China’s chipmaking giant SMIC’s N+1 process makes tape-out breakthrough

BEIJING, Oct. 15, 2020 /PRNewswire/ — A news report by on China’s chipmaking giant SMIC’s N+1 process makes tape-out breakthrough.

China’s chip customization solution provider Innosilicon announced on Oct. 11 that it has taped-out and completed testing of a prototype chip based on Semiconductor Manufacturing International Corporation (SMIC)’s FinFET N+1 process, raising the morale in China’s foundry industry.

N+1, SMIC’s new generation foundry node, is said to be comparable to the 7nm process by Taiwan Semiconductor Manufacturing Company (TSMC), world’s largest dedicated independent semiconductor foundry. Tape-out is the final phase of a chip’s development before manufacturing starts, and this specific achievement marks another step forward in China’s homegrown chip development.

Semiconductor Manufacturing International Corp (SMIC) is one of the world's leading semiconductor foundries. [Photo/CFP]
Semiconductor Manufacturing International Corp (SMIC) is one of the world’s leading semiconductor foundries. [Photo/CFP]

According to Junlin Research Center, an investment consulting agency, China’s semiconductor industry has seen rapid growth in recent years and development of a 28nm chip fabrication industry chain, without relying on U.S. technologies, should arise within one or two years.

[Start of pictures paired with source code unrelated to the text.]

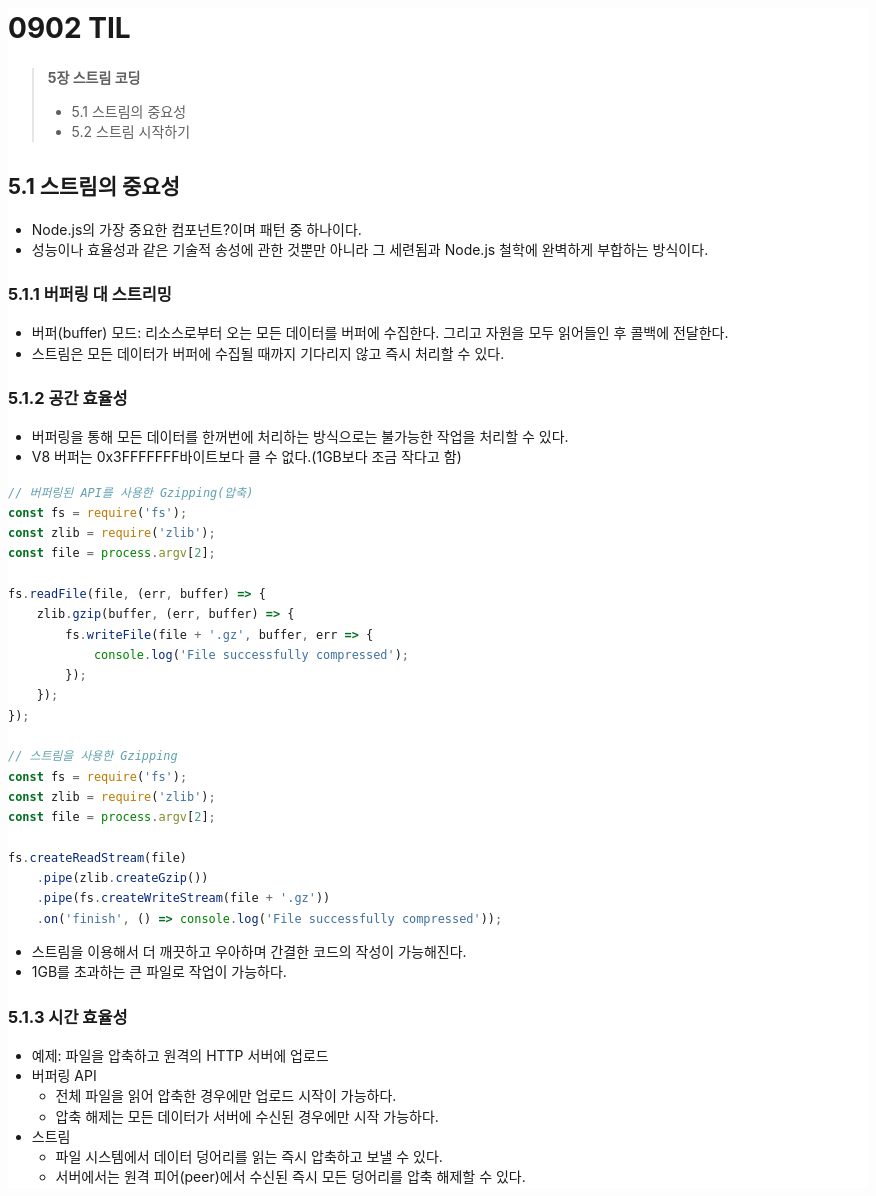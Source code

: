 # 0902 TIL
> **5장 스트림 코딩**
> - 5.1 스트림의 중요성
> - 5.2 스트림 시작하기

## 5.1 스트림의 중요성
- Node.js의 가장 중요한 컴포넌트?이며 패턴 중 하나이다.
- 성능이나 효율성과 같은 기술적 송성에 관한 것뿐만 아니라 그 세련됨과 Node.js 철학에 완벽하게 부합하는 방식이다.

### 5.1.1 버퍼링 대 스트리밍
- 버퍼(buffer) 모드: 리소스로부터 오는 모든 데이터를 버퍼에 수집한다. 그리고 자원을 모두 읽어들인 후 콜백에 전달한다.
- 스트림은 모든 데이터가 버퍼에 수집될 때까지 기다리지 않고 즉시 처리할 수 있다.

### 5.1.2 공간 효율성
- 버퍼링을 통해 모든 데이터를 한꺼번에 처리하는 방식으로는 불가능한 작업을 처리할 수 있다.
- V8 버퍼는 0x3FFFFFFF바이트보다 클 수 없다.(1GB보다 조금 작다고 함)
```javascript
// 버퍼링된 API를 사용한 Gzipping(압축)
const fs = require('fs');
const zlib = require('zlib');
const file = process.argv[2];

fs.readFile(file, (err, buffer) => {
    zlib.gzip(buffer, (err, buffer) => {
        fs.writeFile(file + '.gz', buffer, err => {
            console.log('File successfully compressed');
        });
    });
});

// 스트림을 사용한 Gzipping
const fs = require('fs');
const zlib = require('zlib');
const file = process.argv[2];

fs.createReadStream(file)
    .pipe(zlib.createGzip())
    .pipe(fs.createWriteStream(file + '.gz'))
    .on('finish', () => console.log('File successfully compressed'));
```
- 스트림을 이용해서 더 깨끗하고 우아하며 간결한 코드의 작성이 가능해진다.
- 1GB를 초과하는 큰 파일로 작업이 가능하다.

### 5.1.3 시간 효율성
- 예제: 파일을 압축하고 원격의 HTTP 서버에 업로드
- 버퍼링 API
  - 전체 파일을 읽어 압축한 경우에만 업로드 시작이 가능하다.
  - 압축 해제는 모든 데이터가 서버에 수신된 경우에만 시작 가능하다.
- 스트림
  - 파일 시스템에서 데이터 덩어리를 읽는 즉시 압축하고 보낼 수 있다.
  - 서버에서는 원격 피어(peer)에서 수신된 즉시 모든 덩어리를 압축 해제할 수 있다.
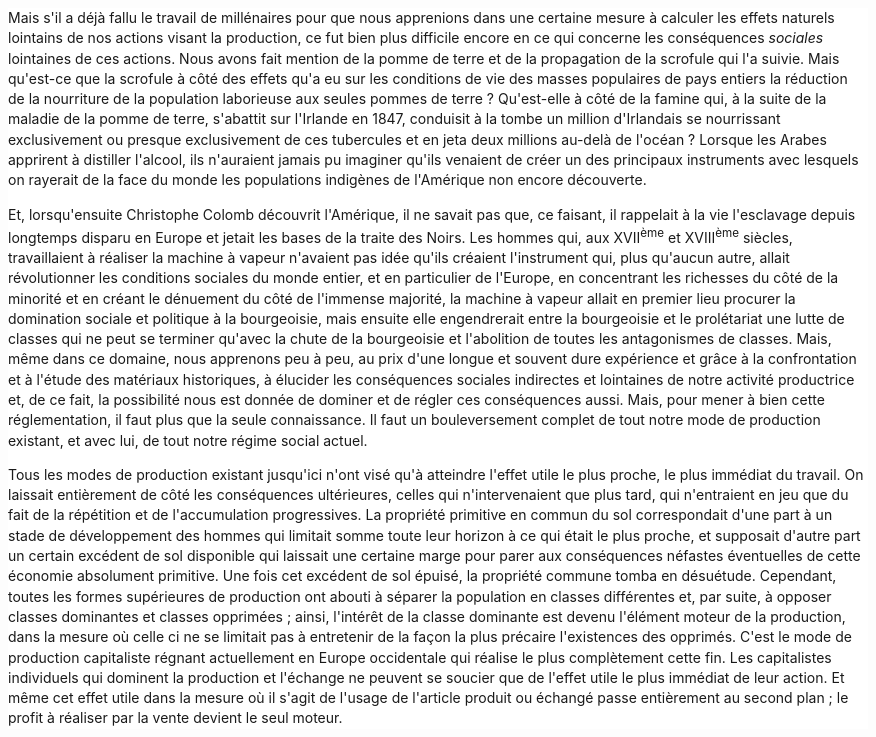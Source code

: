 Mais s'il a déjà fallu le travail de millénaires pour que nous apprenions dans une certaine mesure à calculer les effets naturels lointains de nos actions visant la production, ce fut bien plus difficile encore en ce qui concerne les conséquences *sociales* lointaines de ces actions. Nous avons fait mention de la pomme de terre et de la propagation de la scrofule qui l'a suivie. Mais qu'est-ce que la scrofule à côté des effets qu'a eu sur les conditions de vie des masses populaires de pays entiers la réduction de la nourriture de la population laborieuse aux seules pommes de terre&nbsp;? Qu'est-elle à côté de la famine qui, à la suite de la maladie de la pomme de terre, s'abattit sur l'Irlande en 1847, conduisit à la tombe un million d'Irlandais se nourrissant exclusivement ou presque exclusivement de ces tubercules et en jeta deux millions au-delà de l'océan&nbsp;? Lorsque les Arabes apprirent à distiller l'alcool, ils n'auraient jamais pu imaginer qu'ils venaient de créer un des principaux instruments avec lesquels on rayerait de la face du monde les populations indigènes de l'Amérique non encore découverte. 

Et, lorsqu'ensuite Christophe Colomb découvrit l'Amérique, il ne savait pas que, ce faisant, il rappelait à la vie l'esclavage depuis longtemps disparu en Europe et jetait les bases de la traite des Noirs. Les hommes qui, aux XVII<sup>ème</sup> et XVIII<sup>ème</sup> siècles, travaillaient à réaliser la machine à vapeur n'avaient pas idée qu'ils créaient l'instrument qui, plus qu'aucun autre, allait révolutionner les conditions sociales du monde entier, et en particulier de l'Europe, en concentrant les richesses du côté de la minorité et en créant le dénuement du côté de l'immense majorité, la machine à vapeur allait en premier lieu procurer la domination sociale et politique à la bourgeoisie, mais ensuite elle engendrerait entre la bourgeoisie et le prolétariat une lutte de classes qui ne peut se terminer qu'avec la chute de la bourgeoisie et l'abolition de toutes les antagonismes de classes. Mais, même dans ce domaine, nous apprenons peu à peu, au prix d'une longue et souvent dure expérience et grâce à la confrontation et à l'étude des matériaux historiques, à élucider les conséquences sociales indirectes et lointaines de notre activité productrice et, de ce fait, la possibilité nous est donnée de dominer et de régler ces conséquences aussi.
Mais, pour mener à bien cette réglementation, il faut plus que la seule connaissance. Il faut un bouleversement complet de tout notre mode de production existant, et avec lui, de tout notre régime social actuel.

Tous les modes de production existant jusqu'ici n'ont visé qu'à atteindre l'effet utile le plus proche, le plus immédiat du travail. On laissait entièrement de côté les conséquences ultérieures, celles qui n'intervenaient que plus tard, qui n'entraient en jeu que du fait de la répétition et de l'accumulation progressives. La propriété primitive en commun du sol correspondait d'une part à un stade de développement des hommes qui limitait somme toute leur horizon à ce qui était le plus proche, et supposait d'autre part un certain excédent de sol disponible qui laissait une certaine marge pour parer aux conséquences néfastes éventuelles de cette économie absolument primitive. Une fois cet excédent de sol épuisé, la propriété commune tomba en désuétude. Cependant, toutes les formes supérieures de production ont abouti à séparer la population en classes différentes et, par suite, à opposer classes dominantes et classes opprimées&nbsp;; ainsi, l'intérêt de la classe dominante est devenu l'élément moteur de la production, dans la mesure où celle ci ne se limitait pas à entretenir de la façon la plus précaire l'existences des opprimés. C'est le mode de production capitaliste régnant actuellement en Europe occidentale qui réalise le plus complètement cette fin. Les capitalistes individuels qui dominent la production et l'échange ne peuvent se soucier que de l'effet utile le plus immédiat de leur action. Et même cet effet utile dans la mesure où il s'agit de l'usage de l'article produit ou échangé passe entièrement au second plan&nbsp;; le profit à réaliser par la vente devient le seul moteur.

Liang Mengsong, co-CEO of SMIC, said the N+1 7nm node is a significant improvement over its current 14nm production node, boasting a 20% increase in performance, power consumption reduction of 57%, a reduced logic area by 63%, and SoC (System on a Chip) area reduction by 55%.

But compared with the improvement standard of 35% in the industry, its performance improvement of 20% is not enough, so the N+1 process is for low-power applications, Liang said. In the future, an N+2 process of higher performance improvement, higher cost and similar power consumption will be developed, he added.

The breakthrough comes at a time when SMIC and other Chinese technology companies are facing major trade restrictions enforced by the United States.

Ni Guangnan, an academician from the Chinese Academy of Engineering, noted on Sept. 8 at a forum on China’s information technology development that the U.S. sanctions will not have a significant impact on China’s new infrastructure. He said if China effectively consolidates its domestic resources, it won’t be long before the country can make breakthroughs in some weaker areas such as chip manufacturing and operation system and major software development.

Although Chinese companies do not currently have the 7nm and 5nm manufacturing capabilities needed to produce the most advanced smartphone chipsets, they are capable of producing 28nm and 14nm chips, which are used for most electronic products other than phones, Ni explained.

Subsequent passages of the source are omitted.